Dot product and cross product are much better anyway, and a bit of ingenuity will lead you to the reason for the word “cross”.

This is one of the things implemented using this approach:

Anyway, the end result of all this, for rotating points on a circle, was a calculation process which did not require the actual calculation of any angle. No arctan( ) !

Rigid motions are actually useful !

I am currently reconstructing my geometrical construction application, Geostruct, to run in a web page using javascript.

One of the actions is to find the points of intersection of a straight line with a circle.
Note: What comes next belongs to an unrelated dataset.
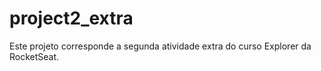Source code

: # project2_extra
Este projeto corresponde a segunda atividade extra do curso Explorer da RocketSeat.
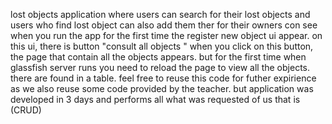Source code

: lost objects application where users can search for their lost objects and users who find lost object can also add them ther for their owners con see when you run the app for the first time the register new object ui appear. on this ui, there is button "consult all objects " when you click on this button, the page that contain all the objects appears. but for the first time when glassfish server runs you need to reload the page to view all the objects. there are found in a table. feel free to reuse this code for futher expirience as we also reuse some code provided by the teacher. but application was developed in 3 days and performs all what was requested of us that is (CRUD)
Here is a gif showing the result:

The algebra needed to solve the two simultaneous equations is straightforward, but a pain in the butt to get right and code up, so I thought “Why not solve the equations for the very simple case of the circle centered at the origin and the line vertical, at the same distance (a) from the centre of the circle

Then it is a simple matter of  rotating the two points (a,b) and (a,-b) about the origin, through the angle made by the original line to the vertical, and then translating the circle back to its original position, the translated points are then the desired points of intersection.

The same routine can be used for the intersection of two circles, with a little bit of prior calculation.